Extracting high- and low-frequency entity pairs from DBpedia -> Generating shared abstract questions using GPT-4 -> Two-stage evaluation (Stage 1 measures accuracy, Stage 2 filters semantic shortcuts using uncertainty) -> Constructing the ComparisonQA-Hard subset.

Key Designs

  1. Entity Pair Extraction

    • Entities are categorized into high-frequency (top 1/3) and low-frequency (bottom 1/3) based on the number of relations in DBpedia.
    • Pairing requirement: Entities must share the same hypernym (e.g., both are "cities") to ensure they can share questions.
    • Design Motivation: The number of DBpedia relations is highly correlated with the entity frequency in LLM training data.
  2. Abstract Question Generation

    • Multiple-choice questions (MCQs) are generated by replacing concrete entity names with hypernyms (e.g., "What is the population of this city?").
    • The same question is instantiated separately with high-frequency and low-frequency entities.
    • Design Motivation: Shared abstract questions guarantee that entity frequency is the sole variable.
  3. Two-Stage Evaluation Method

    • Stage 1: Standard MCQ testing for accuracy.
    • Stage 2: Measuring model uncertainty (token probability entropy) to detect questions answered correctly by exploiting semantic shortcuts.
    • Design Motivation: Evaluating based on accuracy alone overestimates model capabilities.
  4. ComparisonQA-Hard Subset

    • Automatically filtering high-quality, shortcut-free, and difficult low-frequency questions (81K) by combining accuracy and uncertainty.

Key Experimental Results

Main Results: Accuracy Comparison Between High- and Low-Frequency Entities

Model High-Freq Accuracy Low-Freq Accuracy Gap
GPT-4o ~85% ~55% -30%
Llama-3-70B ~78% ~45% -33%
Qwen-2-72B ~80% ~48% -32%

Robustness Evaluation (After Two-Stage Method)

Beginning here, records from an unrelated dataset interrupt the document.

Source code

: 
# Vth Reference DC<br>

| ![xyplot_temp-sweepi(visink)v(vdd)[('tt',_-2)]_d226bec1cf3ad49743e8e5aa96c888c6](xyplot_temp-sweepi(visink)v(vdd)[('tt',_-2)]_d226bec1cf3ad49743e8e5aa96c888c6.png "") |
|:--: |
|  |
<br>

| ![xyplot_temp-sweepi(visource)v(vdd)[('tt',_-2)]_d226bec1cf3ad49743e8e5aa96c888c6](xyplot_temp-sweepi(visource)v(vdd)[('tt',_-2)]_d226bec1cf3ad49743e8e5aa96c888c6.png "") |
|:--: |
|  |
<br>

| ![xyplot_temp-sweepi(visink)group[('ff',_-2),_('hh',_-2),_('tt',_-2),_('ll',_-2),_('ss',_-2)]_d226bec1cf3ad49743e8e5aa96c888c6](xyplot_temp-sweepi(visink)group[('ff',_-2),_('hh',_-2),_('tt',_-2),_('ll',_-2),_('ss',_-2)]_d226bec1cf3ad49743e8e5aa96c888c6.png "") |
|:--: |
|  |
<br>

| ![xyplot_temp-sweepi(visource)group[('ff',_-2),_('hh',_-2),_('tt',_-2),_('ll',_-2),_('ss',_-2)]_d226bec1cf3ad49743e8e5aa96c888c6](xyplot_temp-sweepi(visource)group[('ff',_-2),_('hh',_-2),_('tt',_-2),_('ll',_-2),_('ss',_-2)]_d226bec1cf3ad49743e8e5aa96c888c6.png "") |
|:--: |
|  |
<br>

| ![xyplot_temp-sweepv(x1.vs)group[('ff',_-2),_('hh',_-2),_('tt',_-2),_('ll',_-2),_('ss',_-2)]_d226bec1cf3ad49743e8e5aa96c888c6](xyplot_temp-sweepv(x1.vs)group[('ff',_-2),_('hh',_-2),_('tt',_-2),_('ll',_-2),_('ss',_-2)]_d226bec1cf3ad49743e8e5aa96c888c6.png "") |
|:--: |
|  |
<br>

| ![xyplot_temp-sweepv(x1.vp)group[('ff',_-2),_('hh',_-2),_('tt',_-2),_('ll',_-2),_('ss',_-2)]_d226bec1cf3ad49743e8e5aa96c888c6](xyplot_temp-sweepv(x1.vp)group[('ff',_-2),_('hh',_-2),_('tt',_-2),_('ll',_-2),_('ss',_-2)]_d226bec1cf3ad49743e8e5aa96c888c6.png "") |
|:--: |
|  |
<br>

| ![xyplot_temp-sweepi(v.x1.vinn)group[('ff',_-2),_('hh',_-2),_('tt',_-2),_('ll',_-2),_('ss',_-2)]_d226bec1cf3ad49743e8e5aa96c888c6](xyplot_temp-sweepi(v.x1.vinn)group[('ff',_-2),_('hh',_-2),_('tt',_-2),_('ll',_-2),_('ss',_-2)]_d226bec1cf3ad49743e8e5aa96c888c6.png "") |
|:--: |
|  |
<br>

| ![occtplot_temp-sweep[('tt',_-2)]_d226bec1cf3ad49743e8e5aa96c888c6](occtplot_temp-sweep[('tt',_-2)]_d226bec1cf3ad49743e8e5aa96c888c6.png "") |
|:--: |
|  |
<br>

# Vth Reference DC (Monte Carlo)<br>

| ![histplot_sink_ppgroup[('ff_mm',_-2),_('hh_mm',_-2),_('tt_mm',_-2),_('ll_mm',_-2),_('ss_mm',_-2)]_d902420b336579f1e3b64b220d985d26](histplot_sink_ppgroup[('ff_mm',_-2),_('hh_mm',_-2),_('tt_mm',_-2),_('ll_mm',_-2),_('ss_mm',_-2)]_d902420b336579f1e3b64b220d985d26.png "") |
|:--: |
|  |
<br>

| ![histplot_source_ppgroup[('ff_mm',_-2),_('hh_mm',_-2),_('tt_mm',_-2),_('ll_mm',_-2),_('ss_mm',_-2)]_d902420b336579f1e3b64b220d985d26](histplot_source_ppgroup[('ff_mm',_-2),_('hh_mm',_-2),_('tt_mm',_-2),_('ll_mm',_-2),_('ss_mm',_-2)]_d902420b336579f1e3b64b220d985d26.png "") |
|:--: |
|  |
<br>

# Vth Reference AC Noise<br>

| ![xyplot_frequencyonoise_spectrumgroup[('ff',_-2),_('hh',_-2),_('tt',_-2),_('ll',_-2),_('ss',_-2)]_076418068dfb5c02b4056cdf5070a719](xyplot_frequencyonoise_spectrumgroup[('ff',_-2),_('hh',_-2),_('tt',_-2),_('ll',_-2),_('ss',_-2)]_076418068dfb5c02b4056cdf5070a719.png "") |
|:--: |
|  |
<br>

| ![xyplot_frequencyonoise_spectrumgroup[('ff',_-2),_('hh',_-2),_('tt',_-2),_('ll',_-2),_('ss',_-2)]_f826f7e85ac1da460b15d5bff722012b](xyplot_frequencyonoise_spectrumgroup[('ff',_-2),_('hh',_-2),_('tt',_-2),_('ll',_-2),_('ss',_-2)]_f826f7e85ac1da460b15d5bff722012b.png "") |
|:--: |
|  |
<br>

Model High-Freq Robustness Rate Low-Freq Robustness Rate Description
GPT-4o ~70% ~35% Robustness rate is much lower than accuracy
Average of All Models ~65% ~30% Extremely poor robustness on low-frequency knowledge

Key Findings

  • Frequency is a deterministic factor: Controlled comparison demonstrates a decline of over 30 percentage points on low-frequency entities.
  • Semantic shortcuts are prevalent: A large number of correctly answered questions are actually guessed by exploiting semantic clues in options.
  • Uncertainty is an effective filtering tool: The combination of low uncertainty and high accuracy effectively identifies shortcut-based questions.
  • GPT-4o is no exception: Even the most powerful models exhibit extremely poor robustness on low-frequency knowledge.

Highlights & Insights

  • Shared abstract questions provide an elegant solution for controlled comparison, ensuring the validity of causal inference.
  • The two-stage evaluation method introduces uncertainty into factuality assessment, addressing the blind spots of accuracy-only evaluations.
  • The 283K paired dataset offers rich resources for systematic research into knowledge frequency effects.

Limitations & Future Work

  • Frequency definition relies on the number of relations in DBpedia, which may not perfectly align with the frequencies in actual pre-training data.
  • Abstract questions generated by GPT-4 may introduce bias.
  • Only the MCQ format is evaluated, while open-ended generation scenarios are not covered.
  • vs PopQA: PopQA compares entities of different frequencies using distinct questions, failing to isolate question difficulty.
  • vs SimpleQA: SimpleQA selects questions based solely on adversarial accuracy, overlooking the issue of semantic shortcuts.

Rating

  • Novelty: ⭐⭐⭐⭐ Innovations in both the controlled comparison design and the two-stage evaluation method.
  • Experimental Thoroughness: ⭐⭐⭐⭐ 283K data + multiple models + uncertainty analysis.
  • Writing Quality: ⭐⭐⭐⭐ Clear motivation of the problem.
  • Value: ⭐⭐⭐⭐ Provides a more rigorous methodology for factuality evaluation.